Jesús les habla sobre todo a través de las Escrituras. Quien toma en
la mano el libro de Dios no encontrará historias de heroísmo fácil,
tempestivas campañas de conquista. La verdadera esperanza no es jamás a
poco precio: pasa siempre a través de la derrota.
La esperanza de quien no sufre, tal vez no es ni siquiera eso. A Dios
no le gusta ser amado como se amaría a un líder que conduce a la
victoria a su pueblo aplastando en la sangre a sus adversarios. Nuestro
Dios es lámpara suave que arde en un día frío y con viento, y por cuanto
parezca frágil su presencia en este mundo, Él ha escogido el lugar que
todos despreciamos.
Luego Jesús repite para los dos discípulos el gesto central de toda
Eucaristía: toma el pan, lo bendice, lo parte y lo da. ¿En esta serie de
gestos, no está quizás toda la historia de Jesús? ¿Y no está, en cada
Eucaristía, también el signo de qué cosa debe ser la Iglesia? Jesús nos
toma, nos bendice, “parte” nuestra vida, porque no hay amor sin
sacrificio, y la ofrece a los demás, la ofrece a todos.
Es un encuentro rápido, el de Jesús con los discípulos de Emaús. Pero
en ello está todo el destino de la Iglesia. Nos narra que la comunidad
cristiana no está encerrada en una ciudad fortificada, sino camina en su
ambiente más vital, es decir la calle. Y ahí encuentra a las personas,
con sus esperanzas y sus desilusiones, a veces enormes. La Iglesia
escucha las historias de todos, como emergen del cofre de la conciencia
personal; para luego ofrecer la Palabra de vida, el testimonio del amor,
amor fiel hasta el final.
Y entonces el corazón de las personas vuelve a arder de esperanza.
Todos nosotros, en nuestra vida, hemos tenido momentos difíciles,
oscuros; momentos en los cuales caminábamos tristes, pensativos, sin
horizonte, sólo con un muro delante. Y Jesús siempre está junto a
nosotros para darnos esperanza, para encender nuestro corazón y decir:
“Ve adelante, yo estoy contigo. Ve adelante”

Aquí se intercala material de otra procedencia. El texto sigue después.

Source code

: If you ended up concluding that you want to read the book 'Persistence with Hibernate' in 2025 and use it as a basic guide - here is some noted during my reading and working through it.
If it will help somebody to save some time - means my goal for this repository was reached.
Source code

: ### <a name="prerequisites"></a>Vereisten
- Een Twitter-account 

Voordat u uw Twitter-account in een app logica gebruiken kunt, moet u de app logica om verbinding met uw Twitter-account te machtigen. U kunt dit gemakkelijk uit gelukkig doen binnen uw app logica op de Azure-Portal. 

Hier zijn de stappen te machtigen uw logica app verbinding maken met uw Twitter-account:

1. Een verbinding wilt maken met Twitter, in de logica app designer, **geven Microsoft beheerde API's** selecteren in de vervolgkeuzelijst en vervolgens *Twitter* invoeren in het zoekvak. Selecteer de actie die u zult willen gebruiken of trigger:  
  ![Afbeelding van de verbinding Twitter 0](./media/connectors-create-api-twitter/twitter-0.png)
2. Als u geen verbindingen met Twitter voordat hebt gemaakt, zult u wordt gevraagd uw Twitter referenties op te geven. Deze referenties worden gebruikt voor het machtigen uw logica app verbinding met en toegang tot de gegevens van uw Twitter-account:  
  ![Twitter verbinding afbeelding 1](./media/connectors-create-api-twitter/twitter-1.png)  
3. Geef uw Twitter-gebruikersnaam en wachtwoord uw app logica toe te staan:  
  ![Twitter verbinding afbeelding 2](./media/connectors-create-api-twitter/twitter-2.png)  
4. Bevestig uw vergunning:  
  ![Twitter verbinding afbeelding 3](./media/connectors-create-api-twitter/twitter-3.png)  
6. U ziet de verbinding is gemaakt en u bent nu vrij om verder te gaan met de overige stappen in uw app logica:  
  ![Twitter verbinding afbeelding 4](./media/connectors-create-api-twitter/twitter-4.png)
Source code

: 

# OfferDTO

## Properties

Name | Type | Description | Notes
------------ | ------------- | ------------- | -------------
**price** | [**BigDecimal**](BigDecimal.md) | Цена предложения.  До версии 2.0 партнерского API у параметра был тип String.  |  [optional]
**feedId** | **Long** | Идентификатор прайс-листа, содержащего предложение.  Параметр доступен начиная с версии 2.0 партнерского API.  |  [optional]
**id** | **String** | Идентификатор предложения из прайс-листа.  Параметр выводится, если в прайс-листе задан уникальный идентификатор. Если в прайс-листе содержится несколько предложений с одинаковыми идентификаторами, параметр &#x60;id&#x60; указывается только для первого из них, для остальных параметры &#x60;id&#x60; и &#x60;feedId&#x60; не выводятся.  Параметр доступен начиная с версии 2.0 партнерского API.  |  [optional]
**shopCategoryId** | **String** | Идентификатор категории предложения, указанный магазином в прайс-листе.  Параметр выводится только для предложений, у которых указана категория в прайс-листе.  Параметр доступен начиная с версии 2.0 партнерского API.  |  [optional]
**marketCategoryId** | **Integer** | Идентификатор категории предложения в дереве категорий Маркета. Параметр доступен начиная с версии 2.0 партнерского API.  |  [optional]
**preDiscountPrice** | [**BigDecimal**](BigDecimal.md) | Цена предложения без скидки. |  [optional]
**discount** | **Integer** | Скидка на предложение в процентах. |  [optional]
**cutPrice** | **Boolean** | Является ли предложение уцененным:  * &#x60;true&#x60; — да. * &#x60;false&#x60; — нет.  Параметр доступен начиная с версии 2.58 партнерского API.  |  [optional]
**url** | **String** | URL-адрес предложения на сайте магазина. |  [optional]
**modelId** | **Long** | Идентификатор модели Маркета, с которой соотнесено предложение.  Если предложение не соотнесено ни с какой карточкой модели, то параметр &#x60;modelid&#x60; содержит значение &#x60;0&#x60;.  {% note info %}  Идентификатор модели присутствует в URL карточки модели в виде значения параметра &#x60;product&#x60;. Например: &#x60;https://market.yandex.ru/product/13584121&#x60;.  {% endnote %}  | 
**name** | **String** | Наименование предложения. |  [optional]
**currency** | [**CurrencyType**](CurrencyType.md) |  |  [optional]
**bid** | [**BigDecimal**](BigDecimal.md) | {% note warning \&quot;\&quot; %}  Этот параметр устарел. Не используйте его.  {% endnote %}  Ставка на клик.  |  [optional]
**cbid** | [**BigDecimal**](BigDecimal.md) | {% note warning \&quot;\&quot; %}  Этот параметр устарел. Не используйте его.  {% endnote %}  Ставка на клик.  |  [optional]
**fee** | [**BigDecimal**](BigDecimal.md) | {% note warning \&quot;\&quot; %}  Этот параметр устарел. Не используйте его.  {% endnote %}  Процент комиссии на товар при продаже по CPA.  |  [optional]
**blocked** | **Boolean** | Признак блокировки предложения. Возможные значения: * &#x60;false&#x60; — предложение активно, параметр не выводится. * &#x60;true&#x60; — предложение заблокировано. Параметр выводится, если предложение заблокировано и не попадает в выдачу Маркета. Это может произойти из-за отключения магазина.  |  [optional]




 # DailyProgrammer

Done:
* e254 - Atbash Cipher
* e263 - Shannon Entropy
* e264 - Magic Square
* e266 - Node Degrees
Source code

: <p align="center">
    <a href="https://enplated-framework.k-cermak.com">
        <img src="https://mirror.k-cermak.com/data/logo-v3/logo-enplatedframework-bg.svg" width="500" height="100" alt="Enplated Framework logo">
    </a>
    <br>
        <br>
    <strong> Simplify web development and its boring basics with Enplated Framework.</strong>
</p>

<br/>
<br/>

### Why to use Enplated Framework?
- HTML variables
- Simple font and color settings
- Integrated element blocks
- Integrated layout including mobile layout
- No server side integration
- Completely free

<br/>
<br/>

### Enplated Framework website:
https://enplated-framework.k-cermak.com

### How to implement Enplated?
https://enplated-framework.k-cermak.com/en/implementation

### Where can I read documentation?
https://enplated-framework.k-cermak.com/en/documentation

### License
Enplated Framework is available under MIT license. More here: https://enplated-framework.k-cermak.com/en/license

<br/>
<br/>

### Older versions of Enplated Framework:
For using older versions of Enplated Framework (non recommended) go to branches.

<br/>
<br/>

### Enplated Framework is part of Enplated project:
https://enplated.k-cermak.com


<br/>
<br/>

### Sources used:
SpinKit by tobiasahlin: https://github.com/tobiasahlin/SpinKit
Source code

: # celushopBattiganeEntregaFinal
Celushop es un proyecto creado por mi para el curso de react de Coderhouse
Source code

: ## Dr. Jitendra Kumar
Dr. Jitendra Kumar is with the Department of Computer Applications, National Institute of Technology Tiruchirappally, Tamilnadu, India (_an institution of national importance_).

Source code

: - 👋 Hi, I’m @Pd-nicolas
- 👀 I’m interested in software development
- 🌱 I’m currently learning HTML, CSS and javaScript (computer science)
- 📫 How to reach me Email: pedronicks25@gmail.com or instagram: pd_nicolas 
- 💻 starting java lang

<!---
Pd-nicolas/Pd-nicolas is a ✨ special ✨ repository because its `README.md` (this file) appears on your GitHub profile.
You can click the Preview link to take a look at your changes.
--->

El secreto del camino que conduce a Emaús es todo esto: también a
través de las apariencias contrarias, nosotros continuamos a ser amados,
y Dios no dejará jamás de querernos mucho. Dios caminará con nosotros
siempre, siempre, incluso en los momentos más dolorosos, también en los
momentos más feos, también en los momentos de la derrota: allí está el
Señor. Y esta es nuestra esperanza: vamos adelante con esta esperanza,
porque Él está junto a nosotros caminando con nosotros. Siempre.